Wherever the string "textbf" occurs in a line of these records, report that line.

━━ Record set

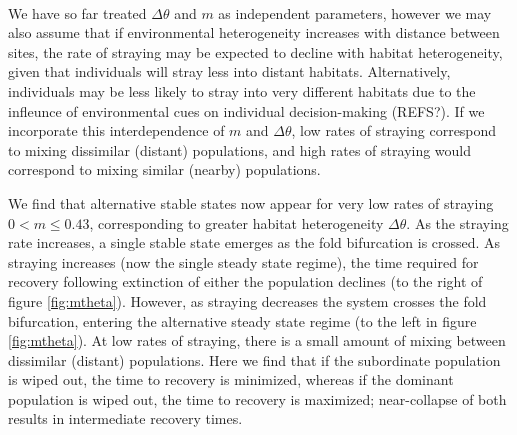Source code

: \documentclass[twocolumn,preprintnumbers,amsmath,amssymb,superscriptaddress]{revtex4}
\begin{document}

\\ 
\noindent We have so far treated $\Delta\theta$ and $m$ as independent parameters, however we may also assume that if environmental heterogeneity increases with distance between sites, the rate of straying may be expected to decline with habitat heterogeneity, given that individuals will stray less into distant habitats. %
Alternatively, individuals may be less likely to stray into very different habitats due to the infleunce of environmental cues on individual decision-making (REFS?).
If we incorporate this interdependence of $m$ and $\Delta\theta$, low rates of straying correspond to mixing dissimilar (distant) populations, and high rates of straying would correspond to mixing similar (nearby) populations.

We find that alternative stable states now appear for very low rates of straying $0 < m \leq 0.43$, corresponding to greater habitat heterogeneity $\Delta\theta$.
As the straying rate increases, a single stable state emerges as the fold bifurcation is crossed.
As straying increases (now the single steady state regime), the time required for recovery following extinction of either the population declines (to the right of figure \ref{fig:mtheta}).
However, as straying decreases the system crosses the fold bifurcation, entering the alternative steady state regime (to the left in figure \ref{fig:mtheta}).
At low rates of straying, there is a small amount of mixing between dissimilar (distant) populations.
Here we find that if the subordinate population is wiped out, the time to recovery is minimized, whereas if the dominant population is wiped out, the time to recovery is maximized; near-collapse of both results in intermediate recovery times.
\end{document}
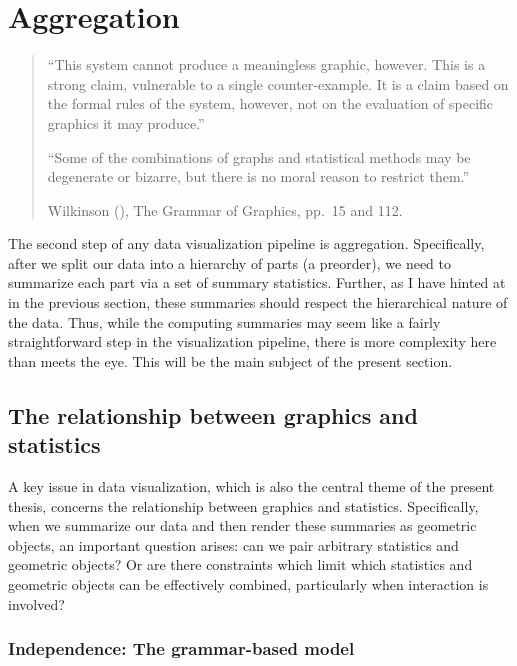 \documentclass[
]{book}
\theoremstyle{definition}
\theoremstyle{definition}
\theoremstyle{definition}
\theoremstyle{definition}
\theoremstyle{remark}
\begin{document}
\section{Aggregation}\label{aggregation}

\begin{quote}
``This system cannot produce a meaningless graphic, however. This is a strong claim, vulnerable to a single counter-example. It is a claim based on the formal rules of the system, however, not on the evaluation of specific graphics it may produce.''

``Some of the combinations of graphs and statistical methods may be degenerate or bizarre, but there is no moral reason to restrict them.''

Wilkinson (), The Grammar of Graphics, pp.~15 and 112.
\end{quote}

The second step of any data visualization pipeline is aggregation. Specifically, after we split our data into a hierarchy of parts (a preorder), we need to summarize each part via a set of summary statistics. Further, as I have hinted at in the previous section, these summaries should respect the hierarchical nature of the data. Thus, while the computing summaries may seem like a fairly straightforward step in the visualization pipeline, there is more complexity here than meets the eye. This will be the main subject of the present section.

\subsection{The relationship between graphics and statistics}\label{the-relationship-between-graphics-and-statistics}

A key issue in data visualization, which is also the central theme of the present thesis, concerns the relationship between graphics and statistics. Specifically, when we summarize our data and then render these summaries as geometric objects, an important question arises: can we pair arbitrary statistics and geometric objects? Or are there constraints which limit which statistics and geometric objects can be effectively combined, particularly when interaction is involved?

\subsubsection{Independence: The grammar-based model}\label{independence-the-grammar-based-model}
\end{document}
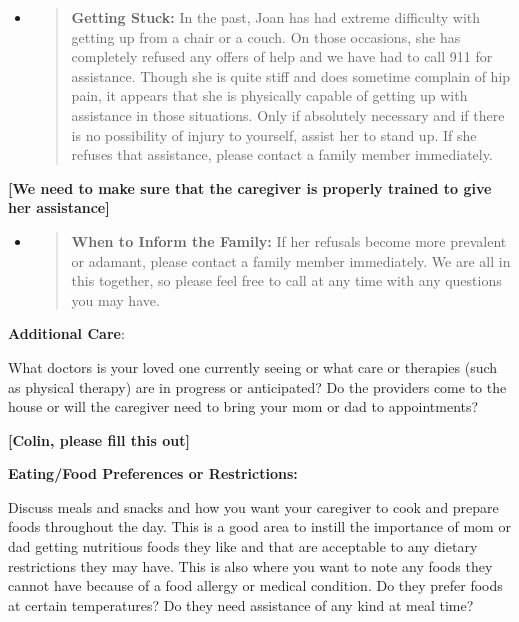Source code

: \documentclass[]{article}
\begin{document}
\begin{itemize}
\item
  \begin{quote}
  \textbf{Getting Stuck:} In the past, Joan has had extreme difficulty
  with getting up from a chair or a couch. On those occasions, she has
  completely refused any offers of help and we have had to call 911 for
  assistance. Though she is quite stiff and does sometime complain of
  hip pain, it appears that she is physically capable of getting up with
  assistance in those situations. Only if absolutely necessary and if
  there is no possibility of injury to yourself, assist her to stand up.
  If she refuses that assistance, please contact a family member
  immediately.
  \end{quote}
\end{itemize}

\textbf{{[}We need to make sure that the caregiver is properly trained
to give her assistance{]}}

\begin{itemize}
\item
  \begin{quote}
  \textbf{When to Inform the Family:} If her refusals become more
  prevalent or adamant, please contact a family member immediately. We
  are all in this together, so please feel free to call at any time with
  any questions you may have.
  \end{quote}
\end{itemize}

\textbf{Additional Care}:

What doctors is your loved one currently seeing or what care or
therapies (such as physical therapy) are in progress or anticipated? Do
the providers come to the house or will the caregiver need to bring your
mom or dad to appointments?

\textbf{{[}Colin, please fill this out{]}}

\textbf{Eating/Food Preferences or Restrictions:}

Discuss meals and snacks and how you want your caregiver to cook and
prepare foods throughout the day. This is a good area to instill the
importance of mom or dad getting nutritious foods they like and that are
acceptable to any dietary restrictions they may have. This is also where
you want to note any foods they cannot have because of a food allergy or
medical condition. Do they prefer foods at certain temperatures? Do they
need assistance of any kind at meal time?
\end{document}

━━━━

● Answer section
  \textbf{Getting Stuck:} In the past, Joan has had extreme difficulty
\textbf{{[}We need to make sure that the caregiver is properly trained
  \textbf{When to Inform the Family:} If her refusals become more
\textbf{Additional Care}:
\textbf{{[}Colin, please fill this out{]}}
\textbf{Eating/Food Preferences or Restrictions:}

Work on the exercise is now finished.